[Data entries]
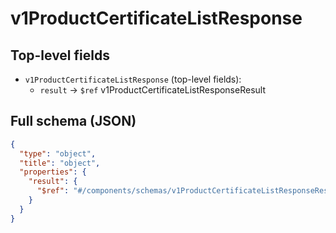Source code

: # v1ProductCertificateListResponse

## Top-level fields
- `v1ProductCertificateListResponse` (top-level fields):
  - `result` → `$ref` v1ProductCertificateListResponseResult

## Full schema (JSON)
```json
{
  "type": "object",
  "title": "object",
  "properties": {
    "result": {
      "$ref": "#/components/schemas/v1ProductCertificateListResponseResult"
    }
  }
}
```
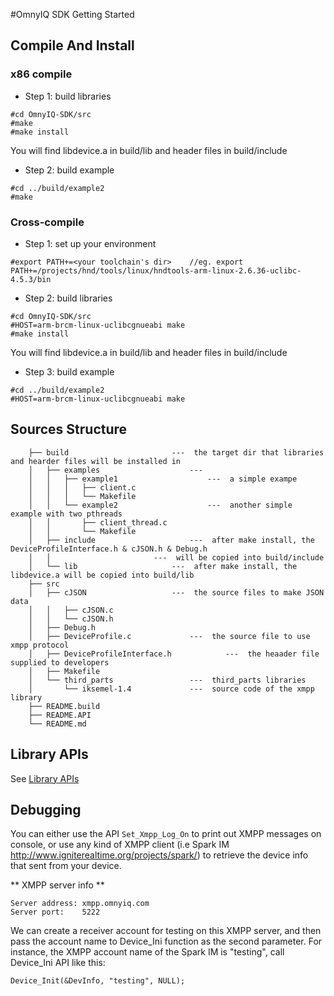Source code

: #OmnyIQ SDK Getting Started

## Compile And Install
### x86 compile
* Step 1: build libraries

```
#cd OmnyIQ-SDK/src
#make
#make install
```
You will find libdevice.a in build/lib and header files in build/include

* Step 2: build example
```
#cd ../build/example2
#make
```
### Cross-compile
* Step 1: set up your environment
```			
#export PATH+=<your toolchain's dir>    //eg. export PATH+=/projects/hnd/tools/linux/hndtools-arm-linux-2.6.36-uclibc-4.5.3/bin
```
* Step 2: build libraries
```
#cd OmnyIQ-SDK/src
#HOST=arm-brcm-linux-uclibcgnueabi make
#make install
```
You will find libdevice.a in build/lib and header files in build/include

* Step 3: build example
```
#cd ../build/example2
#HOST=arm-brcm-linux-uclibcgnueabi make
```

## Sources Structure
```	.
	├── build						---  the target dir that libraries and hearder files will be installed in
	│   ├── examples					---  
	│   │   ├── example1					---  a simple exampe
	│   │   │   ├── client.c
	│   │   │   └── Makefile
	│   │   └── example2					---  another simple example with two pthreads
	│   │       ├── client_thread.c
	│   │       └── Makefile
	│   ├── include						---  after make install, the DeviceProfileInterface.h & cJSON.h & Debug.h 
	│	│						---  will be copied into build/include
	│   └── lib						---  after make install, the libdevice.a will be copied into build/lib
	├── src
	│	├── cJSON					---  the source files to make JSON data
	│	│   ├── cJSON.c
	│	│   └── cJSON.h
	│	├── Debug.h
	│	├── DeviceProfile.c				---  the source file to use xmpp protocol
	│	├── DeviceProfileInterface.h			---  the heaader file supplied to developers
	│	├── Makefile
	│	└── third_parts					---  third_parts libraries
	│	    └── iksemel-1.4				---  source code of the xmpp library
	├── README.build
	├── README.API
	└── README.md
```

## Library APIs
See [Library APIs](API.md)
	
	
## Debugging

You can either use the API `Set_Xmpp_Log_On` to print out XMPP messages on console, or use any kind of XMPP client (i.e Spark IM  http://www.igniterealtime.org/projects/spark/) to retrieve the device info that sent from	your device.
	
** XMPP server info **
```
Server address: xmpp.omnyiq.com
Server port:	5222
```	
We can create a receiver account for testing on this XMPP server, and then pass the account name to Device_Ini function as the second parameter. For instance, the XMPP account name of the Spark IM is "testing", call Device_Ini API like this:
```
Device_Init(&DevInfo, "testing", NULL);
```
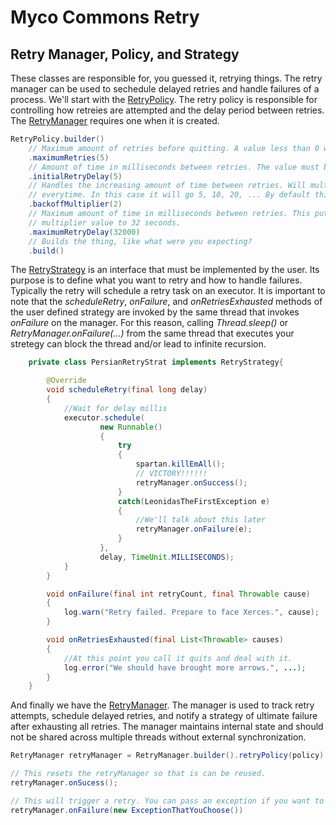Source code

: # Myco Commons Retry


## Retry Manager, Policy, and Strategy
These classes are responsible for, you guessed it, retrying things. The retry manager can be used 
to sechedule delayed retries and handle failures of a process.  We'll start with the [RetryPolicy](core/src/main/java/com/jive/myco/core/retry/RetryPolicy.java). The retry policy is responsible for controlling how retreies are attempted and the delay period between retries. The [RetryManager](core/src/main/java/com/jive/myco/core/retry/RetryManager.java) requires one when it is created.

``` java
RetryPolicy.builder()
    // Maximum amount of retries before quitting. A value less than 0 will retry indefinitely
    .maximumRetries(5)
    // Amount of time in milliseconds between retries. The value must be greater than 0.
    .initialRetryDelay(5)
    // Handles the increasing amount of time between retries. Will multiply the last retry delay
    // everytime. In this case it will go 5, 10, 20, ... By default this is not used.
    .backoffMultiplier(2)
    // Maximum amount of time in milliseconds between retries. This puts a ceiling on the backoff
    // multiplier value to 32 seconds.
    .maximumRetryDelay(32000)
    // Builds the thing, like what were you expecting?
    .build()
```

The [RetryStrategy](core/src/main/java/com/jive/myco/core/retry/RetryStrategy.java) is an interface 
that must be implemented by the user. Its purpose is to define what you want to retry and how to 
handle failures.  Typically the retry will schedule a retry task on an executor.  It is important 
to note that the *scheduleRetry*, *onFailure*, and *onRetriesExhausted* methods of the user defined 
strategy are invoked by the same thread that invokes *onFailure* on the manager.  For this reason, 
calling *Thread.sleep()* or *RetryManager.onFailure(...)* from the same thread that executes your 
stretegy can block the thread and/or lead to infinite recursion.

``` java
    private class PersianRetryStrat implements RetryStrategy{

        @Override
        void scheduleRetry(final long delay)
        {
            //Wait for delay millis
            executor.schedule(
                    new Runnable()
                    {
                        try
                        {
                            spartan.killEmAll();
                            // VICTORY!!!!!!
                            retryManager.onSuccess();
                        }
                        catch(LeonidasTheFirstException e)
                        {
                            //We'll talk about this later
                            retryManager.onFailure(e);
                        }
                    },
                    delay, TimeUnit.MILLISECONDS);
            }
        }

        void onFailure(final int retryCount, final Throwable cause)
        {
            log.warn("Retry failed. Prepare to face Xerces.", cause);
        }

        void onRetriesExhausted(final List<Throwable> causes)
        {
            //At this point you call it quits and deal with it.
            log.error("We should have brought more arrows.", ...);
        }
    }
```

And finally we have the
[RetryManager](core/src/main/java/com/jive/myco/core/retry/RetryManager.java). The manager is used 
to track retry attempts, schedule delayed retries, and notify a strategy of ultimate failure after 
exhausting all retries. The manager maintains internal state and should not be shared across 
multiple threads without external synchronization.

```java
RetryManager retryManager = RetryManager.builder().retryPolicy(policy).retryStrategy(strategy).build();

// This resets the retryManager so that is can be reused.
retryManager.onSucess();

// This will trigger a retry. You can pass an exception if you want to give context about the failure.
retryManager.onFailure(new ExceptionThatYouChoose())


```
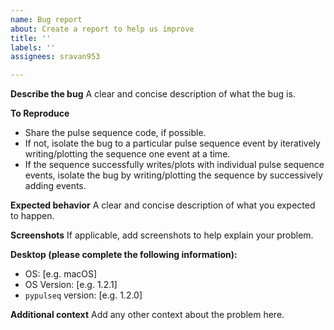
 ```yaml
---
name: Bug report
about: Create a report to help us improve
title: ''
labels: ''
assignees: sravan953

---
```


**Describe the bug**
A clear and concise description of what the bug is.

**To Reproduce**
- Share the pulse sequence code, if possible.
- If not, isolate the bug to a particular pulse sequence event by iteratively writing/plotting the sequence one event at a time.
- If the sequence successfully writes/plots with individual pulse sequence events, isolate the bug by writing/plotting the sequence by successively adding events.

**Expected behavior**
A clear and concise description of what you expected to happen.

**Screenshots**
If applicable, add screenshots to help explain your problem.

**Desktop (please complete the following information):**
 - OS: [e.g. macOS]
 - OS Version: [e.g. 1.2.1]
- `pypulseq` version: [e.g. 1.2.0]

**Additional context**
Add any other context about the problem here.

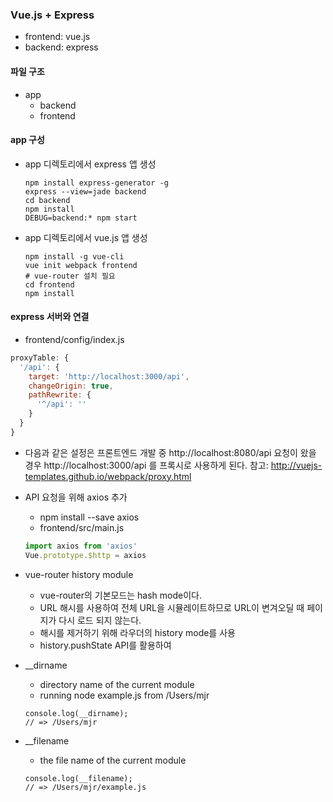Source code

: ### Vue.js + Express
* frontend: vue.js
* backend: express

#### 파일 구조
* app
  * backend
  * frontend

#### app 구성
  * app 디렉토리에서 express 앱 생성
    ```
    npm install express-generator -g
    express --view=jade backend
    cd backend
    npm install
    DEBUG=backend:* npm start
    ```
  * app 디렉토리에서 vue.js 앱 생성
    ```
    npm install -g vue-cli
    vue init webpack frontend
    # vue-router 설치 필요
    cd frontend
    npm install
    ```

#### express 서버와 연결
  * frontend/config/index.js
  ```js
  proxyTable: {
    '/api': {
      target: 'http://localhost:3000/api',
      changeOrigin: true,
      pathRewrite: {
        '^/api': ''
      }
    }
  }
  ```
  * 다음과 같은 설정은 프론트엔드 개발 중 http://localhost:8080/api 요청이 왔을 경우 http://localhost:3000/api 를 프록시로 사용하게 된다.
  참고: http://vuejs-templates.github.io/webpack/proxy.html
  * API 요청을 위해 axios 추가
    * npm install --save axios
    * frontend/src/main.js
    ```js
    import axios from 'axios'
    Vue.prototype.$http = axios
    ```

  * vue-router history module
    * vue-router의 기본모드는 hash mode이다.
    * URL 해시를 사용하여 전체 URL을 시뮬레이트하므로 URL이 변겨오딜 때 페이지가 다시 로드 되지 않는다.
    * 해시를 제거하기 위해 라우더의 history mode를 사용
    * history.pushState API를 활용하여 


  * __dirname
    * directory name of the current module
    * running node example.js from /Users/mjr
    ```
    console.log(__dirname);
    // => /Users/mjr
    ```
  * __filename
    * the file name of the current module
    ```
    console.log(__filename);
    // => /Users/mjr/example.js
    ```
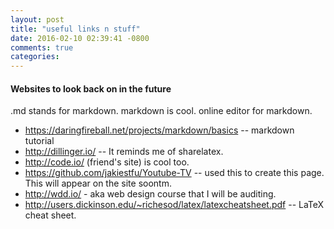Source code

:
 ```yaml
---
layout: post
title: "useful links n stuff"
date: 2016-02-10 02:39:41 -0800
comments: true
categories: 
---
```

#### Websites to look back on in the future
.md stands for markdown. markdown is cool. online editor for markdown. 
- https://daringfireball.net/projects/markdown/basics  -- markdown tutorial
- http://dillinger.io/ -- It reminds me of sharelatex.
- http://code.io/ (friend's site) is cool too. 
- https://github.com/jakiestfu/Youtube-TV -- used this to create this page. This will appear on the site soontm.
- http://wdd.io/ - aka web design course that I will be auditing.
- http://users.dickinson.edu/~richesod/latex/latexcheatsheet.pdf -- LaTeX cheat sheet. 



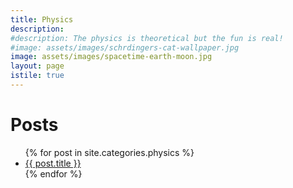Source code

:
 ```yaml
---
title: Physics
description: 
#description: The physics is theoretical but the fun is real!
#image: assets/images/schrdingers-cat-wallpaper.jpg
image: assets/images/spacetime-earth-moon.jpg
layout: page
istile: true
---
```


# Posts
<ul>
    {% for post in site.categories.physics %}
        <li>
            <a href="{{ post.url }}">{{ post.title }}</a>
        </li>
    {% endfor %}
</ul>
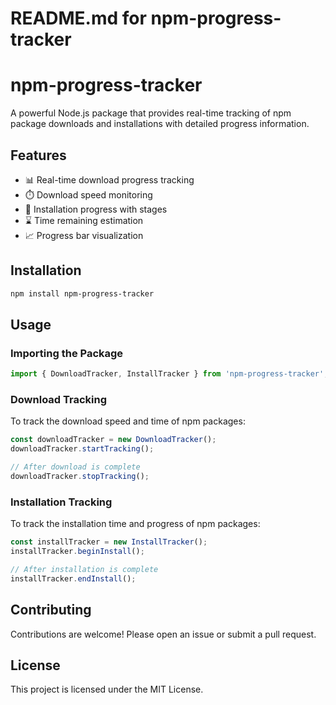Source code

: # README.md for npm-progress-tracker

# npm-progress-tracker

A powerful Node.js package that provides real-time tracking of npm package downloads and installations with detailed progress information.

## Features

- 📊 Real-time download progress tracking
- ⏱️ Download speed monitoring
- 🔄 Installation progress with stages
- ⌛ Time remaining estimation
- 📈 Progress bar visualization

## Installation

```bash
npm install npm-progress-tracker
```

## Usage

### Importing the Package

```typescript
import { DownloadTracker, InstallTracker } from 'npm-progress-tracker';
```

### Download Tracking

To track the download speed and time of npm packages:

```typescript
const downloadTracker = new DownloadTracker();
downloadTracker.startTracking();

// After download is complete
downloadTracker.stopTracking();
```

### Installation Tracking

To track the installation time and progress of npm packages:

```typescript
const installTracker = new InstallTracker();
installTracker.beginInstall();

// After installation is complete
installTracker.endInstall();
```

## Contributing

Contributions are welcome! Please open an issue or submit a pull request.

## License

This project is licensed under the MIT License.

[PROBLEM TO WORK ON]:
How many lines in the records contain the word "backend"? Answer with the number alone.

[EXERCISE SOLUTION]:
5